A bioinformatic algorithm termed RetroTector and related database published in 2007 utilize automated recognition of retroviral sequences in genomic data. Retroviral sequences were detected in various vertebrate genomes, including human. Most RetroTector-detected chains were coincident with Repeatmasker output and the HERVd database. However, RetroTector did not report many evolutionary old HERV sequences, and was useless for the detection of solitary LTRs [239].

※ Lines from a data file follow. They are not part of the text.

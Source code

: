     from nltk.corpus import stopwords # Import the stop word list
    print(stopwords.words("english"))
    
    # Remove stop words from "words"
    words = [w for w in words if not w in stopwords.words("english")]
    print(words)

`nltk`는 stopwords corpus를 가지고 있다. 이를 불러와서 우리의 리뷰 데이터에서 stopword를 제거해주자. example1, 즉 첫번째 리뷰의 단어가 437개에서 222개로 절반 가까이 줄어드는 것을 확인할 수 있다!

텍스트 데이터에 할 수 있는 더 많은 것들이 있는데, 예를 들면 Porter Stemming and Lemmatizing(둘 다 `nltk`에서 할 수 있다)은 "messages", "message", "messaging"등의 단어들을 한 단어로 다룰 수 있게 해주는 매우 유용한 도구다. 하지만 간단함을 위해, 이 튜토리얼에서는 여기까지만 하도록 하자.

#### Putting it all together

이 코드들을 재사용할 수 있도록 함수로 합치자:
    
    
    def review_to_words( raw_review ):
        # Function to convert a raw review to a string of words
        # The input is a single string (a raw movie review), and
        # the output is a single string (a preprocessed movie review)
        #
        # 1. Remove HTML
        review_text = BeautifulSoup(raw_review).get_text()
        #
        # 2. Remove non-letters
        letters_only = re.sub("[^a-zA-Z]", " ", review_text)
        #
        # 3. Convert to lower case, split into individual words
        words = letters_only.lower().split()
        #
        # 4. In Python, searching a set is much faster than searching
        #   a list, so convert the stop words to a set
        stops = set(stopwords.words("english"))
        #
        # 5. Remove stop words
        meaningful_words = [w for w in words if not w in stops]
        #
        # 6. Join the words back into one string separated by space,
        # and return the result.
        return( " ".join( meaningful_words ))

Most recently, Garazha and coworkers published an interactive comprehensive HERV database that groups the individual inserts according to their familial nomenclature, number of mapped TFBS and divergence from their consensus sequence [107]. Database encompasses data from 717,612 individual elements represented by 504 different HERV families, which covers ~8 % of the human DNA. Detailed information on any particular HERV element can be easily extracted by the user. To facilitate data navigation, we created a genome browser tool enabling quick mapping and finding of any HERV insert according to genomic coordinates, known human genes and densities of TFBS. This browser is cross-linked with the UCSC Genome Browser to enable easy mapping of other genetic features of the interest. This database may be widely used for quickly locating functionally relevant individual HERVs, and for analyzing their impact on the regulation of human genes. In addition, option of browsing TFBS distribution for any particular transcription factor among the HERVs is enabled [107]. These resources are freely available at http://herv.pparser.net.

Concluding remarks

In the last decade, human endogenous retroviruses attracted attention of the research society because of multiplicity of ways they can influence human physiology in health and disease. Since 2005, the grant funding for HERV-related projects by governmental agencies increased ~4-times ([240]; International Aging Research Portfolio, http://www.agingportfolio.org/) and the number of PubMed-indexed publications featuring HERVs increased by ~1.4-fold reaching a number of approximately 200 publications per year. This growing interest of biomedical community is linked with the immense role that these elements played, play and may play in shaping of human genome and transcriptome, in molecular evolution and in the progression of many autoimmune, neurological, infectious and oncological diseases. Contemporary experimental and bioinformatic methods enable investigation of HERVs at the unprecedental levels of whole transcriptomes and even proteomes. This promises further acceleration of the progress in decoding molecular functions of HERVs, hopefully at the level of each individual genomic element.